[Data excerpts]
************

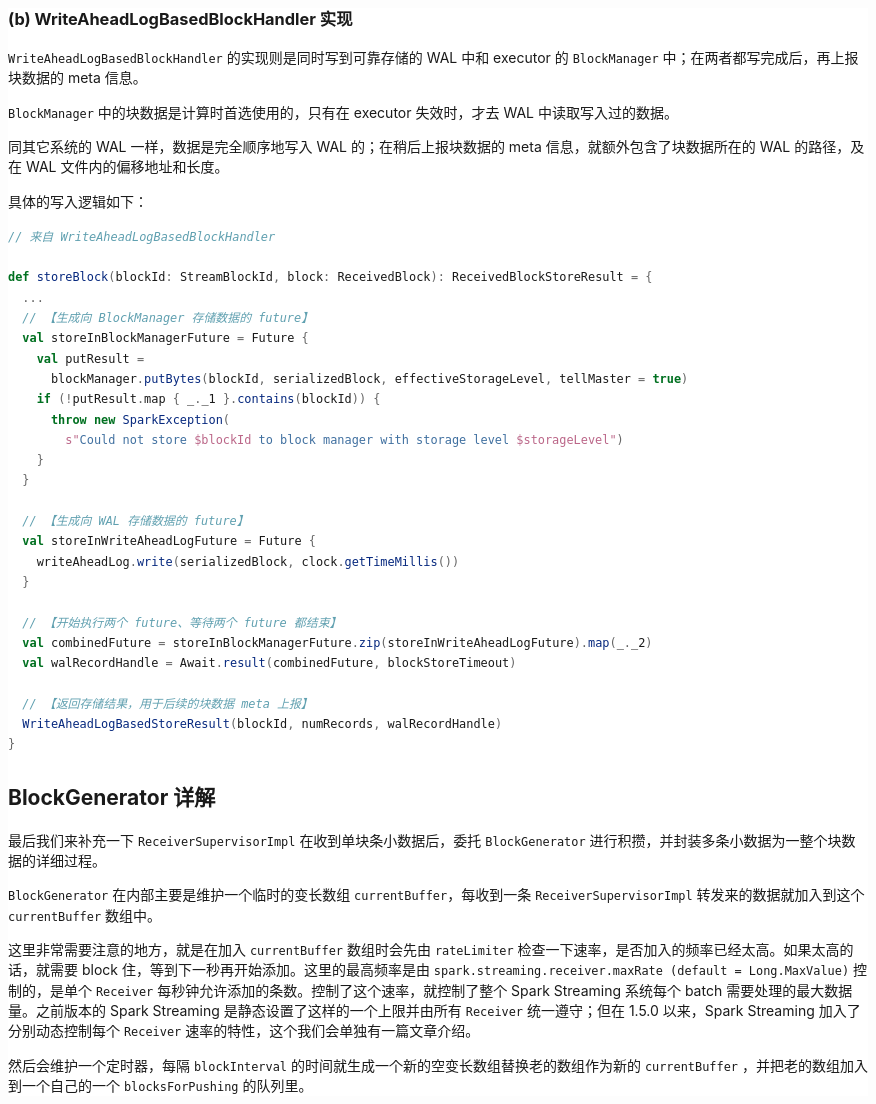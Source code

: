 ### (b) WriteAheadLogBasedBlockHandler 实现

`WriteAheadLogBasedBlockHandler` 的实现则是同时写到可靠存储的 WAL 中和 executor 的 `BlockManager` 中；在两者都写完成后，再上报块数据的 meta 信息。

`BlockManager` 中的块数据是计算时首选使用的，只有在 executor 失效时，才去 WAL 中读取写入过的数据。

同其它系统的 WAL 一样，数据是完全顺序地写入 WAL 的；在稍后上报块数据的 meta 信息，就额外包含了块数据所在的 WAL 的路径，及在 WAL 文件内的偏移地址和长度。

具体的写入逻辑如下：

```scala
// 来自 WriteAheadLogBasedBlockHandler

def storeBlock(blockId: StreamBlockId, block: ReceivedBlock): ReceivedBlockStoreResult = {
  ...
  // 【生成向 BlockManager 存储数据的 future】
  val storeInBlockManagerFuture = Future {
    val putResult =
      blockManager.putBytes(blockId, serializedBlock, effectiveStorageLevel, tellMaster = true)
    if (!putResult.map { _._1 }.contains(blockId)) {
      throw new SparkException(
        s"Could not store $blockId to block manager with storage level $storageLevel")
    }
  }

  // 【生成向 WAL 存储数据的 future】
  val storeInWriteAheadLogFuture = Future {
    writeAheadLog.write(serializedBlock, clock.getTimeMillis())
  }

  // 【开始执行两个 future、等待两个 future 都结束】
  val combinedFuture = storeInBlockManagerFuture.zip(storeInWriteAheadLogFuture).map(_._2)
  val walRecordHandle = Await.result(combinedFuture, blockStoreTimeout)
  
  // 【返回存储结果，用于后续的块数据 meta 上报】
  WriteAheadLogBasedStoreResult(blockId, numRecords, walRecordHandle)
}
```

## BlockGenerator 详解

最后我们来补充一下 `ReceiverSupervisorImpl` 在收到单块条小数据后，委托 `BlockGenerator` 进行积攒，并封装多条小数据为一整个块数据的详细过程。

`BlockGenerator` 在内部主要是维护一个临时的变长数组 `currentBuffer`，每收到一条 `ReceiverSupervisorImpl` 转发来的数据就加入到这个 `currentBuffer` 数组中。

这里非常需要注意的地方，就是在加入 `currentBuffer` 数组时会先由 `rateLimiter` 检查一下速率，是否加入的频率已经太高。如果太高的话，就需要 block 住，等到下一秒再开始添加。这里的最高频率是由 `spark.streaming.receiver.maxRate (default = Long.MaxValue)` 控制的，是单个 `Receiver` 每秒钟允许添加的条数。控制了这个速率，就控制了整个 Spark Streaming 系统每个 batch 需要处理的最大数据量。之前版本的 Spark Streaming 是静态设置了这样的一个上限并由所有 `Receiver` 统一遵守；但在 1.5.0 以来，Spark Streaming 加入了分别动态控制每个 `Receiver` 速率的特性，这个我们会单独有一篇文章介绍。

然后会维护一个定时器，每隔 `blockInterval` 的时间就生成一个新的空变长数组替换老的数组作为新的 `currentBuffer` ，并把老的数组加入到一个自己的一个 `blocksForPushing` 的队列里。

************

● ASSIGNED TASK:
Exclude all images and retype the data precisely.

● RESPONSE AREA:
Source code

: ### (b) WriteAheadLogBasedBlockHandler 实现

`WriteAheadLogBasedBlockHandler` 的实现则是同时写到可靠存储的 WAL 中和 executor 的 `BlockManager` 中；在两者都写完成后，再上报块数据的 meta 信息。

`BlockManager` 中的块数据是计算时首选使用的，只有在 executor 失效时，才去 WAL 中读取写入过的数据。

同其它系统的 WAL 一样，数据是完全顺序地写入 WAL 的；在稍后上报块数据的 meta 信息，就额外包含了块数据所在的 WAL 的路径，及在 WAL 文件内的偏移地址和长度。

具体的写入逻辑如下：

```scala
// 来自 WriteAheadLogBasedBlockHandler

def storeBlock(blockId: StreamBlockId, block: ReceivedBlock): ReceivedBlockStoreResult = {
  ...
  // 【生成向 BlockManager 存储数据的 future】
  val storeInBlockManagerFuture = Future {
    val putResult =
      blockManager.putBytes(blockId, serializedBlock, effectiveStorageLevel, tellMaster = true)
    if (!putResult.map { _._1 }.contains(blockId)) {
      throw new SparkException(
        s"Could not store $blockId to block manager with storage level $storageLevel")
    }
  }

  // 【生成向 WAL 存储数据的 future】
  val storeInWriteAheadLogFuture = Future {
    writeAheadLog.write(serializedBlock, clock.getTimeMillis())
  }

  // 【开始执行两个 future、等待两个 future 都结束】
  val combinedFuture = storeInBlockManagerFuture.zip(storeInWriteAheadLogFuture).map(_._2)
  val walRecordHandle = Await.result(combinedFuture, blockStoreTimeout)
  
  // 【返回存储结果，用于后续的块数据 meta 上报】
  WriteAheadLogBasedStoreResult(blockId, numRecords, walRecordHandle)
}
```

## BlockGenerator 详解

最后我们来补充一下 `ReceiverSupervisorImpl` 在收到单块条小数据后，委托 `BlockGenerator` 进行积攒，并封装多条小数据为一整个块数据的详细过程。

`BlockGenerator` 在内部主要是维护一个临时的变长数组 `currentBuffer`，每收到一条 `ReceiverSupervisorImpl` 转发来的数据就加入到这个 `currentBuffer` 数组中。

这里非常需要注意的地方，就是在加入 `currentBuffer` 数组时会先由 `rateLimiter` 检查一下速率，是否加入的频率已经太高。如果太高的话，就需要 block 住，等到下一秒再开始添加。这里的最高频率是由 `spark.streaming.receiver.maxRate (default = Long.MaxValue)` 控制的，是单个 `Receiver` 每秒钟允许添加的条数。控制了这个速率，就控制了整个 Spark Streaming 系统每个 batch 需要处理的最大数据量。之前版本的 Spark Streaming 是静态设置了这样的一个上限并由所有 `Receiver` 统一遵守；但在 1.5.0 以来，Spark Streaming 加入了分别动态控制每个 `Receiver` 速率的特性，这个我们会单独有一篇文章介绍。

然后会维护一个定时器，每隔 `blockInterval` 的时间就生成一个新的空变长数组替换老的数组作为新的 `currentBuffer` ，并把老的数组加入到一个自己的一个 `blocksForPushing` 的队列里。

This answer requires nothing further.